[EXCERPTED RECORDS]

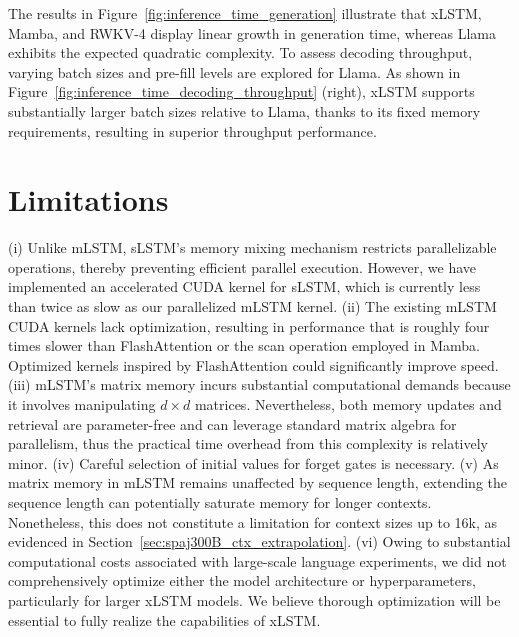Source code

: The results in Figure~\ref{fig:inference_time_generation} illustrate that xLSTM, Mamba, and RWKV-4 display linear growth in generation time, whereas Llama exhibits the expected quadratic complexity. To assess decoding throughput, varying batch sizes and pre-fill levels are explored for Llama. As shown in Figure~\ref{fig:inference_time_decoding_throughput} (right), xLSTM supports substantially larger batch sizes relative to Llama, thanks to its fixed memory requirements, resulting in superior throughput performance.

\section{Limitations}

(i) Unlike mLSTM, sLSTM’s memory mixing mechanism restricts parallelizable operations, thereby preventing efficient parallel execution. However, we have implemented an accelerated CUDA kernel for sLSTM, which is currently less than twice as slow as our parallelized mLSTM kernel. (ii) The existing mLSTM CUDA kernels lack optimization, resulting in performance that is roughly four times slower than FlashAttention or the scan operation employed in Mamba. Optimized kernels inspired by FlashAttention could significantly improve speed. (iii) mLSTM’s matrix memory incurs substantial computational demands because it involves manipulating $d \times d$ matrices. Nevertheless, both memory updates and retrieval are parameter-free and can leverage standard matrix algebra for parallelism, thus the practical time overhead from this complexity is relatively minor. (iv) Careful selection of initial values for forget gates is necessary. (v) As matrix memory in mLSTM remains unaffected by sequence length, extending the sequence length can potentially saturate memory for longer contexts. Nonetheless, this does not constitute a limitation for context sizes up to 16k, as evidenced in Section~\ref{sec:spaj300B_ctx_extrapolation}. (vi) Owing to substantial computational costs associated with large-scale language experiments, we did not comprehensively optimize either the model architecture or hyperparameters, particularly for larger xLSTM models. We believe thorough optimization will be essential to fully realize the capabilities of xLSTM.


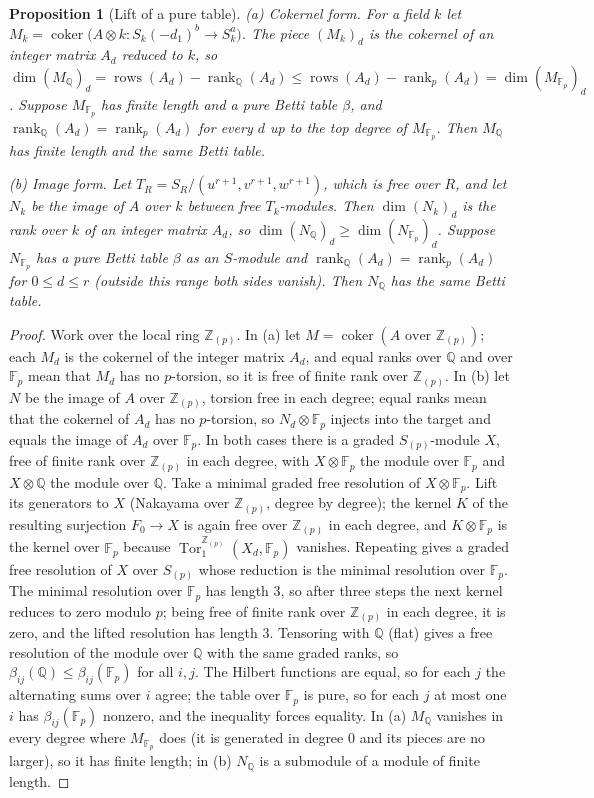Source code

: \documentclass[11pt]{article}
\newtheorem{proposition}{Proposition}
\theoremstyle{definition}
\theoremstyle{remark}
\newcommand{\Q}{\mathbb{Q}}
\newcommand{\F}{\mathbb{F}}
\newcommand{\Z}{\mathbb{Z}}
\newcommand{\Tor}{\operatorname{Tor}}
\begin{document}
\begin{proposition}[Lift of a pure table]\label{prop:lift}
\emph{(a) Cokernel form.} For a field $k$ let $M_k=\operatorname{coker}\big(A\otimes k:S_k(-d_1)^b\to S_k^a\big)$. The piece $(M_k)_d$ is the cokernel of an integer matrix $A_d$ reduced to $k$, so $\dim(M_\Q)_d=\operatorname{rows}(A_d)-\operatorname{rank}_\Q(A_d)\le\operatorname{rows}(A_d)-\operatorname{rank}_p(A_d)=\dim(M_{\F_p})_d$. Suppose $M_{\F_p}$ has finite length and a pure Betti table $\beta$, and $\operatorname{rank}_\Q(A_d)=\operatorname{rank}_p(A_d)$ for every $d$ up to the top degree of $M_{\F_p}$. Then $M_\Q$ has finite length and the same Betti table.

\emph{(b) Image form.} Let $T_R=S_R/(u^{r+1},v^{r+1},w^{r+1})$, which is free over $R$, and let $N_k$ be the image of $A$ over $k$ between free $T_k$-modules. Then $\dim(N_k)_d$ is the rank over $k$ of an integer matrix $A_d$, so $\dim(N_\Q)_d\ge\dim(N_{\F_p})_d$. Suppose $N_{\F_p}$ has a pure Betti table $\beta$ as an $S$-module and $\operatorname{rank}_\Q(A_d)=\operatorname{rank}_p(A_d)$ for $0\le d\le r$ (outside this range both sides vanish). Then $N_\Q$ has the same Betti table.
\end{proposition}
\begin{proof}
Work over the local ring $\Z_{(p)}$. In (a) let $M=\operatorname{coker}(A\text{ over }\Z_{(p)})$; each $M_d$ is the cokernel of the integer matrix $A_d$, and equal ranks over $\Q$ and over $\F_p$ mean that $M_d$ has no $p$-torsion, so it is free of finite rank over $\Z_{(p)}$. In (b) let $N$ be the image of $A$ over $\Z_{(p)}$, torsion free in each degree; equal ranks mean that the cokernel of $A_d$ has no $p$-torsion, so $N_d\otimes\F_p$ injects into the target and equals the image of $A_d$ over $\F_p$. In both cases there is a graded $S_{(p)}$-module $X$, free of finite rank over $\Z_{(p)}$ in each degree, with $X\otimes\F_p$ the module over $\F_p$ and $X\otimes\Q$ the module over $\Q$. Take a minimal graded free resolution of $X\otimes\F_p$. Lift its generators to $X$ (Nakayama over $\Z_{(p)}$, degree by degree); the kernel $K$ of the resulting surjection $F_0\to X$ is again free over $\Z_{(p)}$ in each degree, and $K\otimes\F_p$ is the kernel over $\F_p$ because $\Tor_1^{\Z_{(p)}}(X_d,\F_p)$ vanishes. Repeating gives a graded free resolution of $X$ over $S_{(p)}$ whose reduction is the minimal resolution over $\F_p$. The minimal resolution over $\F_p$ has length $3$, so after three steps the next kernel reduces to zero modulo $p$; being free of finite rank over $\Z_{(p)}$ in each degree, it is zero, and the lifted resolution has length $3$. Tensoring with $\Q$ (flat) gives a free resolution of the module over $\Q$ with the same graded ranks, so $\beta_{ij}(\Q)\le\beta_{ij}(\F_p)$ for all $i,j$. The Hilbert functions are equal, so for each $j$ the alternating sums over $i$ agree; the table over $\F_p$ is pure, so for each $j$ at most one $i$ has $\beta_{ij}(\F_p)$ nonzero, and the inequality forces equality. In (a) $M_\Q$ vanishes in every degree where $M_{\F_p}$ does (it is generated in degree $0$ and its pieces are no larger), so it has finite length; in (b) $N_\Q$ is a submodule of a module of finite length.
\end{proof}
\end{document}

[/EXCERPTED RECORDS]
[EXCERPTED RECORDS]

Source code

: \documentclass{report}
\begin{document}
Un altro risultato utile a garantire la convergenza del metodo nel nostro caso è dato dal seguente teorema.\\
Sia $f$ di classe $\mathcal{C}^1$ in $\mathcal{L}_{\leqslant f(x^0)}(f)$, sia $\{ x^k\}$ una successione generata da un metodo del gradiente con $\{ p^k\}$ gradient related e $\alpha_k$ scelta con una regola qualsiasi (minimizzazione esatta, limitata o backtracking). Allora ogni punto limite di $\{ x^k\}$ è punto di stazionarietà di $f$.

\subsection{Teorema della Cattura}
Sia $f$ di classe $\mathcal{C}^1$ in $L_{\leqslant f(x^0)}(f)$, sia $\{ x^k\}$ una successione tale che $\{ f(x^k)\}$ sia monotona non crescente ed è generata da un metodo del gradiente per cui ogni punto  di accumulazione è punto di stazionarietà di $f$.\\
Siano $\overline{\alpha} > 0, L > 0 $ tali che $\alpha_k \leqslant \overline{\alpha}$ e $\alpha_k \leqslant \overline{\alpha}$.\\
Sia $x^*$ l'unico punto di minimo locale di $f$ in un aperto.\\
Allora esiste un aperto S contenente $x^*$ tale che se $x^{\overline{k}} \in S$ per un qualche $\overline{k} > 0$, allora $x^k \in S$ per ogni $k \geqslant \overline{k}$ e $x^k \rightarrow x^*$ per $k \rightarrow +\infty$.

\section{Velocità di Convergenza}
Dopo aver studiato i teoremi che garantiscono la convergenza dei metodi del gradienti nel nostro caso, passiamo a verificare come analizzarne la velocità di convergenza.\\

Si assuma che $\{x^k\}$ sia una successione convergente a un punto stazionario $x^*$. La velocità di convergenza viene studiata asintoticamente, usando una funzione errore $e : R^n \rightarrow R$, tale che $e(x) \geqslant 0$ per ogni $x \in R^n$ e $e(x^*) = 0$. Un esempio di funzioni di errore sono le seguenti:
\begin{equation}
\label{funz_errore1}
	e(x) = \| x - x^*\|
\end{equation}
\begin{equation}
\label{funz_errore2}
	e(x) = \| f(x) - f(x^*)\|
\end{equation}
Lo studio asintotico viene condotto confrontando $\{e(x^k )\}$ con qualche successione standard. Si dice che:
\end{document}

[/EXCERPTED RECORDS]

* EXERCISE DIRECTIONS *
Your answer should be every line above that contains the word "overline".

* WRITTEN RESPONSE *
Siano $\overline{\alpha} > 0, L > 0 $ tali che $\alpha_k \leqslant \overline{\alpha}$ e $\alpha_k \leqslant \overline{\alpha}$.\\
Allora esiste un aperto S contenente $x^*$ tale che se $x^{\overline{k}} \in S$ per un qualche $\overline{k} > 0$, allora $x^k \in S$ per ogni $k \geqslant \overline{k}$ e $x^k \rightarrow x^*$ per $k \rightarrow +\infty$.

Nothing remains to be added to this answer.